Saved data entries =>
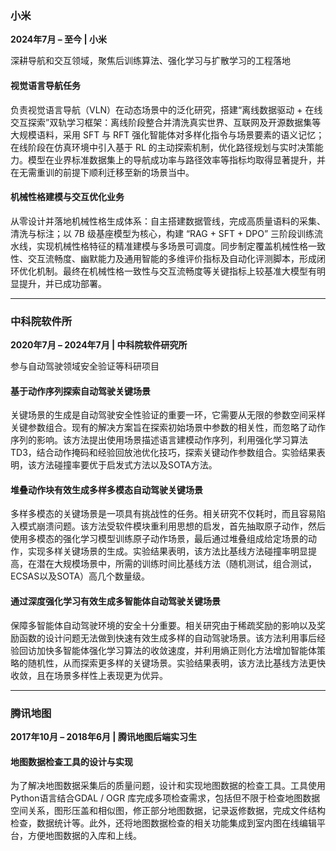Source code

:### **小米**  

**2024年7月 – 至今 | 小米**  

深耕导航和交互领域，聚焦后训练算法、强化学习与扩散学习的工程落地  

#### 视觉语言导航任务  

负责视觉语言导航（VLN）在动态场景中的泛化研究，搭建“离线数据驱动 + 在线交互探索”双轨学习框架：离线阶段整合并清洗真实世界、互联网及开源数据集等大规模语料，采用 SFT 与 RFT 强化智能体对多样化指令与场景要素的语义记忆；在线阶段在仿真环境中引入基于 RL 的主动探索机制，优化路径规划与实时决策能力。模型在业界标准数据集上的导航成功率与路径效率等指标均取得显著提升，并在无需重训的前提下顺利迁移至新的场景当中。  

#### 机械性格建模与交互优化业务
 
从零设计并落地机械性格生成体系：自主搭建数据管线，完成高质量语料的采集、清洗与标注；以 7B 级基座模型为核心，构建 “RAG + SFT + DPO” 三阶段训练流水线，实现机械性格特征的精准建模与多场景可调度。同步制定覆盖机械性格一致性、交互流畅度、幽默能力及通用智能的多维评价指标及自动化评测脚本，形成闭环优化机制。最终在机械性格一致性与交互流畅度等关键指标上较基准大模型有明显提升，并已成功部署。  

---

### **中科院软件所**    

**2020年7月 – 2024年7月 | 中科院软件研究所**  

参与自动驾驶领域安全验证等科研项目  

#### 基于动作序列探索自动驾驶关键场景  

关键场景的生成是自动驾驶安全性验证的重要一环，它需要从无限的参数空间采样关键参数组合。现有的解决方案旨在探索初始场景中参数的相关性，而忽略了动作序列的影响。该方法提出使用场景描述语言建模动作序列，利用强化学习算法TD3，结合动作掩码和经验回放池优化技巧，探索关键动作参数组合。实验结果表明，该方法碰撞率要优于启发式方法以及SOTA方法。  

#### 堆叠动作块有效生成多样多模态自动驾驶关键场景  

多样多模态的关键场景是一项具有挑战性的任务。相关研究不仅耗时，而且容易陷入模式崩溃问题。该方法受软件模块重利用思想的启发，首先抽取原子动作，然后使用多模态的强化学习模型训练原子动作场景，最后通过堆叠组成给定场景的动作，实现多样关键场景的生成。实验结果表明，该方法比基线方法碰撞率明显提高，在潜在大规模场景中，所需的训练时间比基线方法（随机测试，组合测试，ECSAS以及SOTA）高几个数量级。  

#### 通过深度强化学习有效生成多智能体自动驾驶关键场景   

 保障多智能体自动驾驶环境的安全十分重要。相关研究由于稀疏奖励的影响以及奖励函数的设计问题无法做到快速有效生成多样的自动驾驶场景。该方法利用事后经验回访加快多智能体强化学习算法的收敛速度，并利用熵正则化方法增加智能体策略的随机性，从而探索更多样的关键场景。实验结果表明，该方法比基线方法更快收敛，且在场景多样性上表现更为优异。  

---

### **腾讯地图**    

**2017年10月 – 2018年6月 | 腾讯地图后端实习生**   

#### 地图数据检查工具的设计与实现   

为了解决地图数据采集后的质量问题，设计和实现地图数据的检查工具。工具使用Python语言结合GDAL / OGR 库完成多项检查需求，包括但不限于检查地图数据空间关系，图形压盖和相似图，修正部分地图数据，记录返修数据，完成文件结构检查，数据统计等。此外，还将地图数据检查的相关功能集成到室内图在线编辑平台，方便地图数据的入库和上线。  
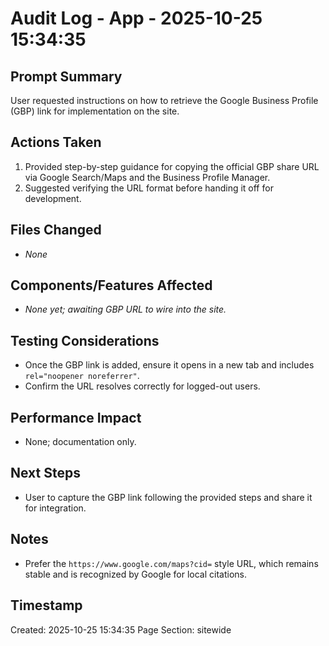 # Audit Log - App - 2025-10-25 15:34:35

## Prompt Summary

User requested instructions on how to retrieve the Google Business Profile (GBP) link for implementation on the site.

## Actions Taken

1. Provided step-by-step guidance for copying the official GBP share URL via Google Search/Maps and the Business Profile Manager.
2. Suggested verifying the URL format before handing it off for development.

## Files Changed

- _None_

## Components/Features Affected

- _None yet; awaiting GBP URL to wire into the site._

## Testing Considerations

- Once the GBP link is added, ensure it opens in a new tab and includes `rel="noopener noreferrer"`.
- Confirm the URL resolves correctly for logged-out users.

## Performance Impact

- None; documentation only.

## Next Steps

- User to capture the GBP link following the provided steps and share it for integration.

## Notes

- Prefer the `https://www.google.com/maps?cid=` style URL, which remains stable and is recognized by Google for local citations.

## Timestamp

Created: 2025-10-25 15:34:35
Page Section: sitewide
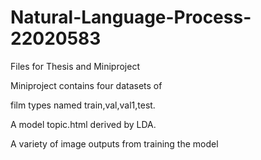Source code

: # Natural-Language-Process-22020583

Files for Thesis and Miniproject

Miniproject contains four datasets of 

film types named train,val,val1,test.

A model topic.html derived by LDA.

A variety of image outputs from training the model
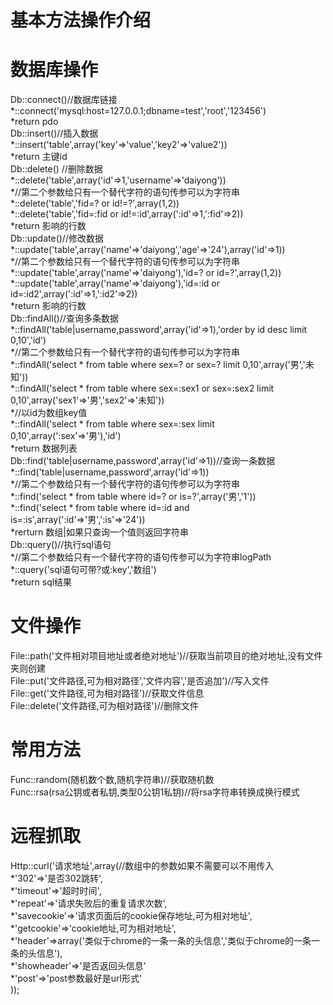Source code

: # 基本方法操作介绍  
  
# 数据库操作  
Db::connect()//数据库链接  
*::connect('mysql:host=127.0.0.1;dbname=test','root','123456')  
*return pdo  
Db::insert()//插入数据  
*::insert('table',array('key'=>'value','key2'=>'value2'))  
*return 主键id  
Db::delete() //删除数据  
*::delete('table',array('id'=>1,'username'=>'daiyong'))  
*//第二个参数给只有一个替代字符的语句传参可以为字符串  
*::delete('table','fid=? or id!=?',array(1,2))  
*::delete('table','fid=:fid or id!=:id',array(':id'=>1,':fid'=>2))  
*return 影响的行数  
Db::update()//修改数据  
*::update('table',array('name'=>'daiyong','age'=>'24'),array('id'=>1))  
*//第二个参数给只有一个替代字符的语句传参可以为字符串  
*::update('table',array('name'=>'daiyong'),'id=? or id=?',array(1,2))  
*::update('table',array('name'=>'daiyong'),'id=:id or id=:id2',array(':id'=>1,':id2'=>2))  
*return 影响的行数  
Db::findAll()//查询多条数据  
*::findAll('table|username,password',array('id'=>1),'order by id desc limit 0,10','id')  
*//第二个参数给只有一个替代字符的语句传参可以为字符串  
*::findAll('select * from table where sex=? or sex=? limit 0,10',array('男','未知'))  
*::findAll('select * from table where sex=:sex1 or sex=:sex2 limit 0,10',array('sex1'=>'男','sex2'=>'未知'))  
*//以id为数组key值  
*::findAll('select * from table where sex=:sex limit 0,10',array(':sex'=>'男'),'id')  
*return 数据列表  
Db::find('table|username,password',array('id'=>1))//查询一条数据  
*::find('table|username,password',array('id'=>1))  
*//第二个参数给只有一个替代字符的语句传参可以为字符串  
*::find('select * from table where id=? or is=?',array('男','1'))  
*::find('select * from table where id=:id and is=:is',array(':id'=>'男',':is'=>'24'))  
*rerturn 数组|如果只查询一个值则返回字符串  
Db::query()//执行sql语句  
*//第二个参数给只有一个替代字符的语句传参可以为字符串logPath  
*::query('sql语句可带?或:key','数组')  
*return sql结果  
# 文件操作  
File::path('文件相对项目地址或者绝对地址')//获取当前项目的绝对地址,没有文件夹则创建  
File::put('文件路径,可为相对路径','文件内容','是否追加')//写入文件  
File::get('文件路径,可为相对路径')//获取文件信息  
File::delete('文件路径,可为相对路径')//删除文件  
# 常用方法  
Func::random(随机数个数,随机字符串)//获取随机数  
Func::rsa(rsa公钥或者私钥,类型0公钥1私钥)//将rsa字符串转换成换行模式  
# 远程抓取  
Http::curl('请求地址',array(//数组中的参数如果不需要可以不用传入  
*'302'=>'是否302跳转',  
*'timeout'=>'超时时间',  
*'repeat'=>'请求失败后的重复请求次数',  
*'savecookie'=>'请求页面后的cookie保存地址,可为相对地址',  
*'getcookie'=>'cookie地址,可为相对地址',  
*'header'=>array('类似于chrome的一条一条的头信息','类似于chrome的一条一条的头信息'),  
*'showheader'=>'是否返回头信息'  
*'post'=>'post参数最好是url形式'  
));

Work item => Each entry above should be copied word for word, with the images omitted.

Task output =>
Source code

:### **小米**  

**2024年7月 – 至今 | 小米**  

深耕导航和交互领域，聚焦后训练算法、强化学习与扩散学习的工程落地  

#### 视觉语言导航任务  

负责视觉语言导航（VLN）在动态场景中的泛化研究，搭建“离线数据驱动 + 在线交互探索”双轨学习框架：离线阶段整合并清洗真实世界、互联网及开源数据集等大规模语料，采用 SFT 与 RFT 强化智能体对多样化指令与场景要素的语义记忆；在线阶段在仿真环境中引入基于 RL 的主动探索机制，优化路径规划与实时决策能力。模型在业界标准数据集上的导航成功率与路径效率等指标均取得显著提升，并在无需重训的前提下顺利迁移至新的场景当中。  

#### 机械性格建模与交互优化业务
 
从零设计并落地机械性格生成体系：自主搭建数据管线，完成高质量语料的采集、清洗与标注；以 7B 级基座模型为核心，构建 “RAG + SFT + DPO” 三阶段训练流水线，实现机械性格特征的精准建模与多场景可调度。同步制定覆盖机械性格一致性、交互流畅度、幽默能力及通用智能的多维评价指标及自动化评测脚本，形成闭环优化机制。最终在机械性格一致性与交互流畅度等关键指标上较基准大模型有明显提升，并已成功部署。  

---

### **中科院软件所**    

**2020年7月 – 2024年7月 | 中科院软件研究所**  

参与自动驾驶领域安全验证等科研项目  

#### 基于动作序列探索自动驾驶关键场景  

关键场景的生成是自动驾驶安全性验证的重要一环，它需要从无限的参数空间采样关键参数组合。现有的解决方案旨在探索初始场景中参数的相关性，而忽略了动作序列的影响。该方法提出使用场景描述语言建模动作序列，利用强化学习算法TD3，结合动作掩码和经验回放池优化技巧，探索关键动作参数组合。实验结果表明，该方法碰撞率要优于启发式方法以及SOTA方法。  

#### 堆叠动作块有效生成多样多模态自动驾驶关键场景  

多样多模态的关键场景是一项具有挑战性的任务。相关研究不仅耗时，而且容易陷入模式崩溃问题。该方法受软件模块重利用思想的启发，首先抽取原子动作，然后使用多模态的强化学习模型训练原子动作场景，最后通过堆叠组成给定场景的动作，实现多样关键场景的生成。实验结果表明，该方法比基线方法碰撞率明显提高，在潜在大规模场景中，所需的训练时间比基线方法（随机测试，组合测试，ECSAS以及SOTA）高几个数量级。  

#### 通过深度强化学习有效生成多智能体自动驾驶关键场景   

 保障多智能体自动驾驶环境的安全十分重要。相关研究由于稀疏奖励的影响以及奖励函数的设计问题无法做到快速有效生成多样的自动驾驶场景。该方法利用事后经验回访加快多智能体强化学习算法的收敛速度，并利用熵正则化方法增加智能体策略的随机性，从而探索更多样的关键场景。实验结果表明，该方法比基线方法更快收敛，且在场景多样性上表现更为优异。  

---

### **腾讯地图**    

**2017年10月 – 2018年6月 | 腾讯地图后端实习生**   

#### 地图数据检查工具的设计与实现   

为了解决地图数据采集后的质量问题，设计和实现地图数据的检查工具。工具使用Python语言结合GDAL / OGR 库完成多项检查需求，包括但不限于检查地图数据空间关系，图形压盖和相似图，修正部分地图数据，记录返修数据，完成文件结构检查，数据统计等。此外，还将地图数据检查的相关功能集成到室内图在线编辑平台，方便地图数据的入库和上线。  
 # Audit Log - App - 2025-10-25 15:34:35

## Prompt Summary

User requested instructions on how to retrieve the Google Business Profile (GBP) link for implementation on the site.

## Actions Taken

1. Provided step-by-step guidance for copying the official GBP share URL via Google Search/Maps and the Business Profile Manager.
2. Suggested verifying the URL format before handing it off for development.

## Files Changed

- _None_

## Components/Features Affected

- _None yet; awaiting GBP URL to wire into the site._

## Testing Considerations

- Once the GBP link is added, ensure it opens in a new tab and includes `rel="noopener noreferrer"`.
- Confirm the URL resolves correctly for logged-out users.

## Performance Impact

- None; documentation only.

## Next Steps

- User to capture the GBP link following the provided steps and share it for integration.

## Notes

- Prefer the `https://www.google.com/maps?cid=` style URL, which remains stable and is recognized by Google for local citations.

## Timestamp

Created: 2025-10-25 15:34:35
Page Section: sitewide
Source code

: # Natural-Language-Process-22020583

Files for Thesis and Miniproject

Miniproject contains four datasets of 

film types named train,val,val1,test.

A model topic.html derived by LDA.

A variety of image outputs from training the model
Source code

: # 基本方法操作介绍  
  
# 数据库操作  
Db::connect()//数据库链接  
*::connect('mysql:host=127.0.0.1;dbname=test','root','123456')  
*return pdo  
Db::insert()//插入数据  
*::insert('table',array('key'=>'value','key2'=>'value2'))  
*return 主键id  
Db::delete() //删除数据  
*::delete('table',array('id'=>1,'username'=>'daiyong'))  
*//第二个参数给只有一个替代字符的语句传参可以为字符串  
*::delete('table','fid=? or id!=?',array(1,2))  
*::delete('table','fid=:fid or id!=:id',array(':id'=>1,':fid'=>2))  
*return 影响的行数  
Db::update()//修改数据  
*::update('table',array('name'=>'daiyong','age'=>'24'),array('id'=>1))  
*//第二个参数给只有一个替代字符的语句传参可以为字符串  
*::update('table',array('name'=>'daiyong'),'id=? or id=?',array(1,2))  
*::update('table',array('name'=>'daiyong'),'id=:id or id=:id2',array(':id'=>1,':id2'=>2))  
*return 影响的行数  
Db::findAll()//查询多条数据  
*::findAll('table|username,password',array('id'=>1),'order by id desc limit 0,10','id')  
*//第二个参数给只有一个替代字符的语句传参可以为字符串  
*::findAll('select * from table where sex=? or sex=? limit 0,10',array('男','未知'))  
*::findAll('select * from table where sex=:sex1 or sex=:sex2 limit 0,10',array('sex1'=>'男','sex2'=>'未知'))  
*//以id为数组key值  
*::findAll('select * from table where sex=:sex limit 0,10',array(':sex'=>'男'),'id')  
*return 数据列表  
Db::find('table|username,password',array('id'=>1))//查询一条数据  
*::find('table|username,password',array('id'=>1))  
*//第二个参数给只有一个替代字符的语句传参可以为字符串  
*::find('select * from table where id=? or is=?',array('男','1'))  
*::find('select * from table where id=:id and is=:is',array(':id'=>'男',':is'=>'24'))  
*rerturn 数组|如果只查询一个值则返回字符串  
Db::query()//执行sql语句  
*//第二个参数给只有一个替代字符的语句传参可以为字符串logPath  
*::query('sql语句可带?或:key','数组')  
*return sql结果  
# 文件操作  
File::path('文件相对项目地址或者绝对地址')//获取当前项目的绝对地址,没有文件夹则创建  
File::put('文件路径,可为相对路径','文件内容','是否追加')//写入文件  
File::get('文件路径,可为相对路径')//获取文件信息  
File::delete('文件路径,可为相对路径')//删除文件  
# 常用方法  
Func::random(随机数个数,随机字符串)//获取随机数  
Func::rsa(rsa公钥或者私钥,类型0公钥1私钥)//将rsa字符串转换成换行模式  
# 远程抓取  
Http::curl('请求地址',array(//数组中的参数如果不需要可以不用传入  
*'302'=>'是否302跳转',  
*'timeout'=>'超时时间',  
*'repeat'=>'请求失败后的重复请求次数',  
*'savecookie'=>'请求页面后的cookie保存地址,可为相对地址',  
*'getcookie'=>'cookie地址,可为相对地址',  
*'header'=>array('类似于chrome的一条一条的头信息','类似于chrome的一条一条的头信息'),  
*'showheader'=>'是否返回头信息'  
*'post'=>'post参数最好是url形式'  
));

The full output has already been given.